The main hall contains seven large sculptures of Buddhas from past ages, a rare arrangement in Buddhist temples. The Buddhas are raised on an 87 cm high platform, with each of the seven inner bays holding one sculpture. In addition to Sakyamuni (the Buddha of the present age), the six other Buddhas represented are Vipashyin, Sikhin, Visvabhu, Krakucchanda, Kanakamuni and Kashyapa. Each of the seven Buddhas is flanked by two bodhisattvas, and a guardian king faces the south entry at each side of the altar. Behind the seven Buddhas, facing the back door, is a statue of Guanyin.

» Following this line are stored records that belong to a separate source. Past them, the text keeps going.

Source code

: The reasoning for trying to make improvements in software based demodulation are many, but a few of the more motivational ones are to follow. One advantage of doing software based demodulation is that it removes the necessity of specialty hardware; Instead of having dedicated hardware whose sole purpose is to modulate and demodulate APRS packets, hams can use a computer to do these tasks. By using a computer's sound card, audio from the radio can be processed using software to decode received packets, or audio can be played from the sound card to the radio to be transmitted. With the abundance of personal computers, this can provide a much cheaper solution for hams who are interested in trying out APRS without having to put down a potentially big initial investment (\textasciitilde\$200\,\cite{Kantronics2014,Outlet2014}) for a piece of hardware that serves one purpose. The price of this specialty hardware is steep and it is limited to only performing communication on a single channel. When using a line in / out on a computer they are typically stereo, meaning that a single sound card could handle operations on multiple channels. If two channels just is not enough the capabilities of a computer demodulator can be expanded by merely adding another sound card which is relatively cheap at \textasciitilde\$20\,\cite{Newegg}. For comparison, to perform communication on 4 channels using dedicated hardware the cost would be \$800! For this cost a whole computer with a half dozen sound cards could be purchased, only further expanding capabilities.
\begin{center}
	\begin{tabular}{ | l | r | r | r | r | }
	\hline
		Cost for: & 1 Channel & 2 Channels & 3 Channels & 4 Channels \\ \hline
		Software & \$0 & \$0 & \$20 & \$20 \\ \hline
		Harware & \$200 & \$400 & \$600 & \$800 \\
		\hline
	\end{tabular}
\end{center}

Only 20 interior pillars are used within the hall. There are four rows of columns in the hall, but an entire row (apart from the end pillars) has been eliminated in front of the Buddha statues, so as not to impede viewing. The bracket sets on the outside of the hall are all seventh rank, the highest. The main hall is the earliest Chinese building that uses bracket sets in between columns instead of just simple struts. The structure of the hall uses more than 30 types of timber pieces in between the column tops and the roof.

==The Present==
In 2013, Fengguo Temple was placed on China's tentative list for UNESCO World Heritage Site consideration, along with the Pagoda of Fogong Temple.

Although Fengguo Temple is not explicitly mentioned by name, in Jung Chang's best-selling autobiography Wild Swans the author tells how her grandparents first met there, in a "casual" encounter arranged by her great-grandfather in 1924.